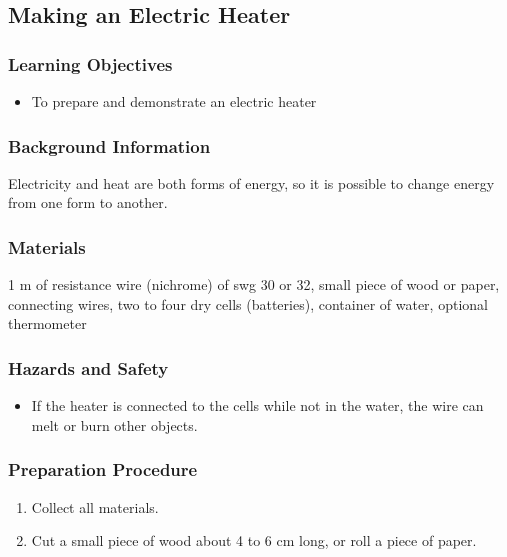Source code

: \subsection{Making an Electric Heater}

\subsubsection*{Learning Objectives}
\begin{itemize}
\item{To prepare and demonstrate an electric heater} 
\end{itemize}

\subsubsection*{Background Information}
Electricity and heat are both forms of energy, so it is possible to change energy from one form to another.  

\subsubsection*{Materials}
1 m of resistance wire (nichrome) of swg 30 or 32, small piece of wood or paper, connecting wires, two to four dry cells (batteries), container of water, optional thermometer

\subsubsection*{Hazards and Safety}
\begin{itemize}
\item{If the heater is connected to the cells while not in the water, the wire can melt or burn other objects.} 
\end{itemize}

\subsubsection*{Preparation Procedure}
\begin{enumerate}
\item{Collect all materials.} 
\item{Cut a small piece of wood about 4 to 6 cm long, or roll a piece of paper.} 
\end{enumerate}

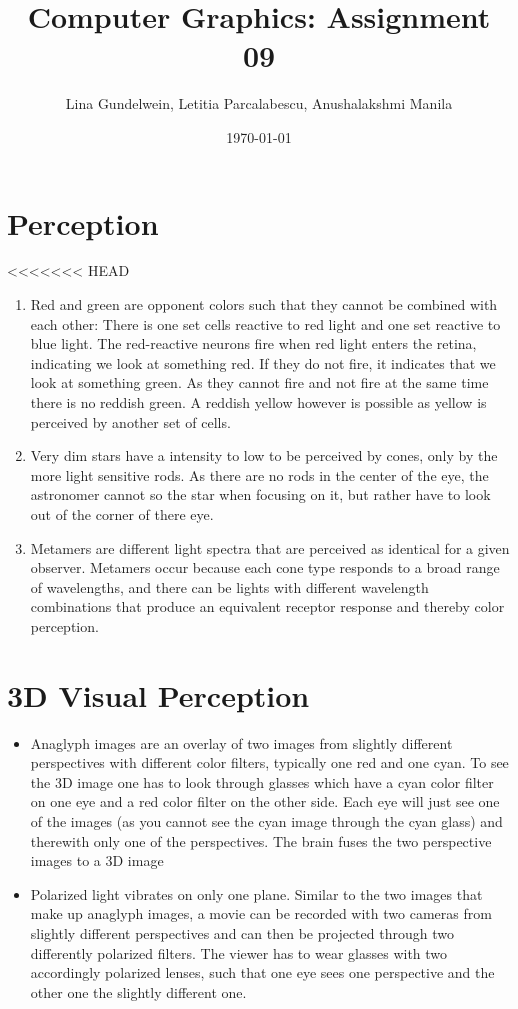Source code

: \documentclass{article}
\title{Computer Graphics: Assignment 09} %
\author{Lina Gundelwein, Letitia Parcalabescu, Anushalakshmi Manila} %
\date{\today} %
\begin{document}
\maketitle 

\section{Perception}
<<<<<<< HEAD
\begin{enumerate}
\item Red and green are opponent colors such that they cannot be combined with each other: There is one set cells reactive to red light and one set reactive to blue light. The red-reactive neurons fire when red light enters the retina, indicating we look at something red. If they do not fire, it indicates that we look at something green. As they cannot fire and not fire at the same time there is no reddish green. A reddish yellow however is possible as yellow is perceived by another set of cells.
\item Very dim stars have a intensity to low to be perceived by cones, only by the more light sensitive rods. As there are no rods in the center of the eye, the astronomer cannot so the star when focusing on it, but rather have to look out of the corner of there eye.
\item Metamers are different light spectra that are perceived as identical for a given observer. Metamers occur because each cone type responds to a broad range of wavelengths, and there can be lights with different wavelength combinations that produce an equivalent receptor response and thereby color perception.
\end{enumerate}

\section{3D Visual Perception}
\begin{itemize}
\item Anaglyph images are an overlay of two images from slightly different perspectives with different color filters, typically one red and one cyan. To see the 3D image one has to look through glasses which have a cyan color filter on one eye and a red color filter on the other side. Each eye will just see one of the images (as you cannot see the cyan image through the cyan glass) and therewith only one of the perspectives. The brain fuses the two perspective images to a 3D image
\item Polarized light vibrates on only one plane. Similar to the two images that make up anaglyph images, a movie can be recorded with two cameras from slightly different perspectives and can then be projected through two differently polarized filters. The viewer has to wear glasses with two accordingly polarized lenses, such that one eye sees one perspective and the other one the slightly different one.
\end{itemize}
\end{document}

■ ■ ■

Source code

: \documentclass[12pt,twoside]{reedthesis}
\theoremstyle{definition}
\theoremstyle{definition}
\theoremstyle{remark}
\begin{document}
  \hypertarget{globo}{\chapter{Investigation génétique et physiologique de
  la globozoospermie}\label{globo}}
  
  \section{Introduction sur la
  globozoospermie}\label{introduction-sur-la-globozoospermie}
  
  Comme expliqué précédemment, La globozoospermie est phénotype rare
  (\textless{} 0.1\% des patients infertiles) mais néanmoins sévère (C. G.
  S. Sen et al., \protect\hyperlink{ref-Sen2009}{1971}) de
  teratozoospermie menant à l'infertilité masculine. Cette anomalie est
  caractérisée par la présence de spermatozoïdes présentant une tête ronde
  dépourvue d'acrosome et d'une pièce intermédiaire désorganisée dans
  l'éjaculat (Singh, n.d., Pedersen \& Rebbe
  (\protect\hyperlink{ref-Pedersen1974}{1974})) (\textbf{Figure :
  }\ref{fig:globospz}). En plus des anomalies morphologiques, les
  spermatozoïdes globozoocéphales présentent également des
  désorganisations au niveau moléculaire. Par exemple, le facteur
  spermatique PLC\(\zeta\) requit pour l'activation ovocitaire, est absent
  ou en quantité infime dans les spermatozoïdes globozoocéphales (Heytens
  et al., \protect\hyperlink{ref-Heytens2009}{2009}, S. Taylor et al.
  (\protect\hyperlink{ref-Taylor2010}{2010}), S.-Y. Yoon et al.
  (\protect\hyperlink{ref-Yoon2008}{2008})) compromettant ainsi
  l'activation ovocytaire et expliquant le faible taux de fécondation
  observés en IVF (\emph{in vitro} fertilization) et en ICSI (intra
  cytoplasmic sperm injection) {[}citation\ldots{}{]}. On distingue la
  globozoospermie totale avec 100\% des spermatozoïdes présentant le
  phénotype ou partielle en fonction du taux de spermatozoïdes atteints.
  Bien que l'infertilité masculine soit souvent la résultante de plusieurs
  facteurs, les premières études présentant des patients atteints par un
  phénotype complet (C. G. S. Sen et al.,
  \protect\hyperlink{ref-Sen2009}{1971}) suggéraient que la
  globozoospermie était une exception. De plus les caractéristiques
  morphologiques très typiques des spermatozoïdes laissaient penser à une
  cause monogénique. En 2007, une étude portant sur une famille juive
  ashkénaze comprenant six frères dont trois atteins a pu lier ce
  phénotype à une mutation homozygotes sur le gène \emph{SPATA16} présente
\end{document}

■ ■ ■

*Your goal*
Only lines containing the string "morphologiques" are needed. Pull each of them out of the records above.

*The answer*
  }\ref{fig:globospz}). En plus des anomalies morphologiques, les
  morphologiques très typiques des spermatozoïdes laissaient penser à une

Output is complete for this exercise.